Collection entries >>
......
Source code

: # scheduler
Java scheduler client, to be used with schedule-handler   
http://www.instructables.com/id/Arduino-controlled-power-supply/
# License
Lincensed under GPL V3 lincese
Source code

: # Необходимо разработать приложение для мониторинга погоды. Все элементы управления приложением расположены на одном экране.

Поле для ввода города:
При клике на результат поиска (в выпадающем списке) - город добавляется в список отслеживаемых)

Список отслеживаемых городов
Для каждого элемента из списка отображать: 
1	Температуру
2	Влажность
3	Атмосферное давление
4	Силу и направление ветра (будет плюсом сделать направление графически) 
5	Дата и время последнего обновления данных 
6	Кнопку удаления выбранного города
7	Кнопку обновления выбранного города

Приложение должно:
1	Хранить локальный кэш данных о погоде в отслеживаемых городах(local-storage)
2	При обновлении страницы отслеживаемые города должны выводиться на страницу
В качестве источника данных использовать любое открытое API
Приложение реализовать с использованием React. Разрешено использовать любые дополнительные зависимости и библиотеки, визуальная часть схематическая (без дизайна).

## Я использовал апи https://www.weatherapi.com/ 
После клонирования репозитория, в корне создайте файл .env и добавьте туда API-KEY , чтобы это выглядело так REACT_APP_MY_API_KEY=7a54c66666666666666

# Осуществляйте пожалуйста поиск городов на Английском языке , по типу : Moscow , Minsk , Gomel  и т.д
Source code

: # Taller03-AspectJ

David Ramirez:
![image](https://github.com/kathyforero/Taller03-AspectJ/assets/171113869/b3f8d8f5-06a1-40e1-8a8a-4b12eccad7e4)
......
Exercise aim >> Reproduce the full set of entries above exactly, without dropping a line.

Written answer >>
Source code

: # scheduler
Java scheduler client, to be used with schedule-handler   
http://www.instructables.com/id/Arduino-controlled-power-supply/
# License
Lincensed under GPL V3 lincese
Source code

: # Необходимо разработать приложение для мониторинга погоды. Все элементы управления приложением расположены на одном экране.

Поле для ввода города:
При клике на результат поиска (в выпадающем списке) - город добавляется в список отслеживаемых)

Список отслеживаемых городов
Для каждого элемента из списка отображать: 
1	Температуру
2	Влажность
3	Атмосферное давление
4	Силу и направление ветра (будет плюсом сделать направление графически) 
5	Дата и время последнего обновления данных 
6	Кнопку удаления выбранного города
7	Кнопку обновления выбранного города

Приложение должно:
1	Хранить локальный кэш данных о погоде в отслеживаемых городах(local-storage)
2	При обновлении страницы отслеживаемые города должны выводиться на страницу
В качестве источника данных использовать любое открытое API
Приложение реализовать с использованием React. Разрешено использовать любые дополнительные зависимости и библиотеки, визуальная часть схематическая (без дизайна).

## Я использовал апи https://www.weatherapi.com/ 
После клонирования репозитория, в корне создайте файл .env и добавьте туда API-KEY , чтобы это выглядело так REACT_APP_MY_API_KEY=7a54c66666666666666

# Осуществляйте пожалуйста поиск городов на Английском языке , по типу : Moscow , Minsk , Gomel  и т.д
Source code

: # Taller03-AspectJ

David Ramirez:
![image](https://github.com/kathyforero/Taller03-AspectJ/assets/171113869/b3f8d8f5-06a1-40e1-8a8a-4b12eccad7e4)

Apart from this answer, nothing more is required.